In-vivo effects and mechanisms of celecoxib-reduced growth of cyclooxygenase-2 (COX-2)-expressing versus COX-2-deleted human HCC xenografts in nude mice.

We previously reported that celecoxib, a cyclooxygenase-2 (COX-2) inhibitor, suppresses growth of human hepatocellular carcinoma (HCC) cells through both COX-2 dependence and independence. Recently, we established COX-2-deleted human HCC cells, C2D-HuH7, and C2D-HuH7-bearing nude mice. Using this novel model, we examined the pharmacological effects and mechanisms of celecoxib on in-vivo growth of HCC xenografts in relation to COX-2 expression. After treatment with celecoxib, the mice bearing HuH7 or C2D-HuH7 xenografts were assessed for the pharmacological effects and mechanisms of celecoxib on HCC xenograft growth in relation to COX-2 expression. Celecoxib resulted in an effective and comparable growth reduction of both COX-2-expressing and COX-2-deleted HuH7 xenografts in association with decreased Ki-67 expression. These results demonstrated celecoxib's COX-2-independent in-vivo anti-HCC effects. Celecoxib increased peroxisome proliferator-activated receptor gamma predominantly in HuH7 xenografts, indicating its COX-2 dependency.

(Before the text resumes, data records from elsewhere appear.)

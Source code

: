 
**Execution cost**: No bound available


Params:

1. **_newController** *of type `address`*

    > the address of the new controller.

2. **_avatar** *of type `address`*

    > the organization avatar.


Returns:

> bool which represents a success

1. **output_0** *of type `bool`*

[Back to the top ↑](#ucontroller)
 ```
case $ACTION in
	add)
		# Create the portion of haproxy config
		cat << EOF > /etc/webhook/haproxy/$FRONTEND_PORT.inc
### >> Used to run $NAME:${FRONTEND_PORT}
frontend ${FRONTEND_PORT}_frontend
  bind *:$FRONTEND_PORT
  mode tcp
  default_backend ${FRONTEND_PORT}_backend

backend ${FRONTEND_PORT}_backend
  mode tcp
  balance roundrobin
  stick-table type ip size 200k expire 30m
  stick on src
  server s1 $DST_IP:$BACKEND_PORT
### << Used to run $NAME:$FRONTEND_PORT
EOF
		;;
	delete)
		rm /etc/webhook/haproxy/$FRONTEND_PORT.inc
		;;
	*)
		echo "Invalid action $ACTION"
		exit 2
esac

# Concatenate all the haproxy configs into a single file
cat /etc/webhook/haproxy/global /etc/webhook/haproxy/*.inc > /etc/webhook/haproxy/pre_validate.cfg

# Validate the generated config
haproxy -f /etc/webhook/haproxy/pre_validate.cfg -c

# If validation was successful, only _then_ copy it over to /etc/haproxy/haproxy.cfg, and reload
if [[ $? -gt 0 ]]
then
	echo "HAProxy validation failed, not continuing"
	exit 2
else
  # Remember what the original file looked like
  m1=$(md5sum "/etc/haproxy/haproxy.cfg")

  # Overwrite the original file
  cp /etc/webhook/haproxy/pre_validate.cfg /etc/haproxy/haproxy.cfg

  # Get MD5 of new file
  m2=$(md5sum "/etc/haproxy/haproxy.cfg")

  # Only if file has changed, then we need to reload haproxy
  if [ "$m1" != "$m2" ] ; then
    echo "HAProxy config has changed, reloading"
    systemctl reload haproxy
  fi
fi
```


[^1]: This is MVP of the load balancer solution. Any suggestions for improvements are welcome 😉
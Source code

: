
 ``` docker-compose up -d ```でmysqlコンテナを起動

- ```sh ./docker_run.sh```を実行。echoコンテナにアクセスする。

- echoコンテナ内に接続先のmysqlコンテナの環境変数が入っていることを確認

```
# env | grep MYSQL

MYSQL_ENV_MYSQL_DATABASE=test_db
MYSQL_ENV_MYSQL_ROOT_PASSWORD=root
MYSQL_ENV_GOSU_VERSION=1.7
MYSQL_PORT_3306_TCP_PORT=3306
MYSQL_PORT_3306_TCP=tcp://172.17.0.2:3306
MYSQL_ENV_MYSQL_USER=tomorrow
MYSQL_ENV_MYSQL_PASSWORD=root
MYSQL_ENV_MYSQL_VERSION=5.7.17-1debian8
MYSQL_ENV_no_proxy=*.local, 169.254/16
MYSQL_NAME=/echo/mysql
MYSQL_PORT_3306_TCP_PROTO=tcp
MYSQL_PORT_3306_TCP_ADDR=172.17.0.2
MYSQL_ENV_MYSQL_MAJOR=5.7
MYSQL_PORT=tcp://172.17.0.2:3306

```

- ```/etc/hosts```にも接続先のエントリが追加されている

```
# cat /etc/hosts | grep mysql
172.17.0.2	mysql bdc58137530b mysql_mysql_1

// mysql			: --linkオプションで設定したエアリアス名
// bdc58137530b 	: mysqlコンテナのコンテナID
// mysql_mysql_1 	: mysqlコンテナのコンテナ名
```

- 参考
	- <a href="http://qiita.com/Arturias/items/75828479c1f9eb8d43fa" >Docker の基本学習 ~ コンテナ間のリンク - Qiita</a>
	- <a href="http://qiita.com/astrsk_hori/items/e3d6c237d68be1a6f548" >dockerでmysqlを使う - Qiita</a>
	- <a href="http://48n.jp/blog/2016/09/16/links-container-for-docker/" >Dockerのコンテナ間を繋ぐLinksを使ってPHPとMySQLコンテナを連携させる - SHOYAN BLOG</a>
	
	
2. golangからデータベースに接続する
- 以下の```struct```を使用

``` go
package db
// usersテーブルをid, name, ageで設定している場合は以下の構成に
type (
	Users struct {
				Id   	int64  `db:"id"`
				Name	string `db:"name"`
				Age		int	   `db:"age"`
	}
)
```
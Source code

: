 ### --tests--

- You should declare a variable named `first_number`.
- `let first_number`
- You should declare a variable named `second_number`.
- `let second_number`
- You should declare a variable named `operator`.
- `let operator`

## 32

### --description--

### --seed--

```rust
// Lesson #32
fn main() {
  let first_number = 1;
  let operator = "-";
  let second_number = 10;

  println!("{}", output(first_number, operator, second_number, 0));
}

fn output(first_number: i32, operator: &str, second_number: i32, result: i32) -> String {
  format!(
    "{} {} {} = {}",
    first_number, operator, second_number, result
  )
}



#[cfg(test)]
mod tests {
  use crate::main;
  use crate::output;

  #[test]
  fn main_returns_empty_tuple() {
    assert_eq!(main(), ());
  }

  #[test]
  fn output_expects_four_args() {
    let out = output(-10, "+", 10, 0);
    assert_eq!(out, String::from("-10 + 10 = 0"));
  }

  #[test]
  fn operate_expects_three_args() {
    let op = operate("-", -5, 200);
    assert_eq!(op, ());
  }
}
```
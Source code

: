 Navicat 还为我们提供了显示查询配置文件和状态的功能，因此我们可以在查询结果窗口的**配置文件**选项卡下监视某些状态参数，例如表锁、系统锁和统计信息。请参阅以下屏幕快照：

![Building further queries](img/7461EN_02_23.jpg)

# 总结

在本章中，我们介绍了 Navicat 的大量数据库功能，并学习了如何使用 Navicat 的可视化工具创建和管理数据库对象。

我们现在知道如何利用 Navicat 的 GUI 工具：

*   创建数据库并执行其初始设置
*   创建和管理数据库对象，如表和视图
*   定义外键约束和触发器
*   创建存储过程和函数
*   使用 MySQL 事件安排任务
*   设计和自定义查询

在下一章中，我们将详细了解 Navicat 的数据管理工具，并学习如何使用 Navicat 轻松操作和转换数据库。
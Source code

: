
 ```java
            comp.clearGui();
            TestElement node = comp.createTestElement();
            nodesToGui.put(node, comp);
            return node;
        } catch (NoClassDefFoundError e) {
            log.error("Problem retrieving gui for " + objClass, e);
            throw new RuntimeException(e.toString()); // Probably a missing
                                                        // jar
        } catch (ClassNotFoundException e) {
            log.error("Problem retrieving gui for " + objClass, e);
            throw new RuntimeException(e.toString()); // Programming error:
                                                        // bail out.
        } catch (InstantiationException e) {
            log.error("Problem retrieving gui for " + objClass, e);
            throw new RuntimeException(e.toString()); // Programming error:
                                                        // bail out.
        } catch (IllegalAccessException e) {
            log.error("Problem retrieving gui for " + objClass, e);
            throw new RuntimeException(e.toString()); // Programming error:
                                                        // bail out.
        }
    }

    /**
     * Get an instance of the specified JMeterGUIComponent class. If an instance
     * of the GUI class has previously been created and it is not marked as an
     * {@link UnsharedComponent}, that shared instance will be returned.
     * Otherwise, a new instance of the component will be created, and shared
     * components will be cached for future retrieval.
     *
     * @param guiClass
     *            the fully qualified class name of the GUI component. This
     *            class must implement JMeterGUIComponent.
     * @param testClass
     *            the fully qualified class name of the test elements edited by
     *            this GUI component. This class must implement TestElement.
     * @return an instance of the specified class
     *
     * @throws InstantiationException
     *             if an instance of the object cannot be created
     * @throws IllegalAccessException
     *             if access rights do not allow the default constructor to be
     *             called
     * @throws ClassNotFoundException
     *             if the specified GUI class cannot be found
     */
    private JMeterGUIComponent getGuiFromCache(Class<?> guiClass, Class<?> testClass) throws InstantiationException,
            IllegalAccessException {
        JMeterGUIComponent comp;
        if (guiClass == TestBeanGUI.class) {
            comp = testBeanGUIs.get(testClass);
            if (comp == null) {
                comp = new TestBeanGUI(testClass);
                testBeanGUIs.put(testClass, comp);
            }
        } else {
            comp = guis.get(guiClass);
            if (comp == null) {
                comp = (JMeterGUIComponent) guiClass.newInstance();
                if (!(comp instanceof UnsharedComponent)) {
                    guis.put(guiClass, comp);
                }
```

Celecoxib reduced p-Rb and DP1/E2F1 complex predominantly via upregulated p21/CDK4 complex in HuH7 xenograft, but p27/CDK4 complex in C2D-HuH7 xenografts. The effects of celecoxib on phosphatase and tensin homolog deleted on chromosome ten/PI3K/Akt signaling were COX-2 independent, but its effects on extracellular-regulated kinase signaling seemed COX-2 dependent. In addition, the effects of celecoxib on AC-H3, AC-H4, and histone deacetylase 2 could be both COX-2 dependent and independent. In conclusion, celecoxib suppresses growth of HuH7 xenografts regardless of COX-2 expression, which may be mediated through different signaling.